Why is RadNet needed?

RadNet is one of many radiation monitoring systems in the U.S. For example, there are highly sensitive detectors set up to monitor compliance with the Comprehensive Nuclear Test Ban Treaty and many states and all nuclear power plants have monitoring systems.

However, RadNet is the only nationwide system that continuously monitors ambient environmental radiation levels and those resulting from major nuclear accidents, such as the Fukushima nuclear reactor incident in Japan. RadNet data are used to inform the public, providing assurance if contamination levels are very low or helping to make science-based decisions about taking protective actions if contamination levels are high enough to warrant them.

RadNet System Questions

Why does EPA test air, precipitation, drinking water, and milk for radionuclides?

Contamination from nuclear incidents typically travels through air in the form of particulates, although some contamination may be gaseous or waterborne.
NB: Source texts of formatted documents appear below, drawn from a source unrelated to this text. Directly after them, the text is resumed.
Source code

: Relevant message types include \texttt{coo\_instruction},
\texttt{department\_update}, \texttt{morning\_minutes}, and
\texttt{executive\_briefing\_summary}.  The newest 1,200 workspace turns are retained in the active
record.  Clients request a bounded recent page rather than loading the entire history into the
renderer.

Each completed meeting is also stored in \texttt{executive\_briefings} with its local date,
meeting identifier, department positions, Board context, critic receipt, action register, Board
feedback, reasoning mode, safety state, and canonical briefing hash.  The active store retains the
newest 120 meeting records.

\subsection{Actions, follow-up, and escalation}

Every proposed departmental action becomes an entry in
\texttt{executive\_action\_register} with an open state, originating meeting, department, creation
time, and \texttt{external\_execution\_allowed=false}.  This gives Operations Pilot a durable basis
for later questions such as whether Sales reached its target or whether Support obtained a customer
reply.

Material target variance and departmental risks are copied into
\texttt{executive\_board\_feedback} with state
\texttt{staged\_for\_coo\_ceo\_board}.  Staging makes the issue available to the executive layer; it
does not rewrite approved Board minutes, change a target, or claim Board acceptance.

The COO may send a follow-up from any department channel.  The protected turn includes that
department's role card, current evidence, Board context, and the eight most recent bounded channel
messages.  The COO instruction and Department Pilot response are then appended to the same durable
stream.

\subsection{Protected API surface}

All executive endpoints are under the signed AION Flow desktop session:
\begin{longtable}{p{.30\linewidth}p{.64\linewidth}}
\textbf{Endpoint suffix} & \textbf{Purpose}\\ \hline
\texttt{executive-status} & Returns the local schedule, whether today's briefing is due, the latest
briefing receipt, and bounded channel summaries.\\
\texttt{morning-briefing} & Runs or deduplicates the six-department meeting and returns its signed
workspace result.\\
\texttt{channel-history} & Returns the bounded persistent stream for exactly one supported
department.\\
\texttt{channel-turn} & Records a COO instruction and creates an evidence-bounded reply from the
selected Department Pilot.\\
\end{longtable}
By monitoring for airborne particulates, EPA's health physicists can estimate inhalation doses to humans. Testing precipitation helps determine the amount of contamination that has been stripped from the air by rain or snow and deposited on the ground. EPA monitors drinking water and milk to help public officials determine if food and water supplies are safe for consumption.

RadNet System Questions

Does RadNet cover the whole U.S.? How does EPA decide where to set up air monitors?

RadNet air monitoring and sampling stations are widely distributed across the entire U.S. The system is designed to follow trends in environmental radioactivity levels and to measure widespread impacts from incidents that occur in the U.S. or abroad. RadNet air monitoring locations were selected to provide optimum population and geographical coverage throughout the United States. These stations are widely dispersed, covering each geographical region and most major population centers. EPA has an additional 40 monitors, which are portable and can be deployed as needed anywhere in the U.S.

RadNet System Questions


RadNet Data


Where can I see RadNet monitoring data and sampling analysis/laboratory results?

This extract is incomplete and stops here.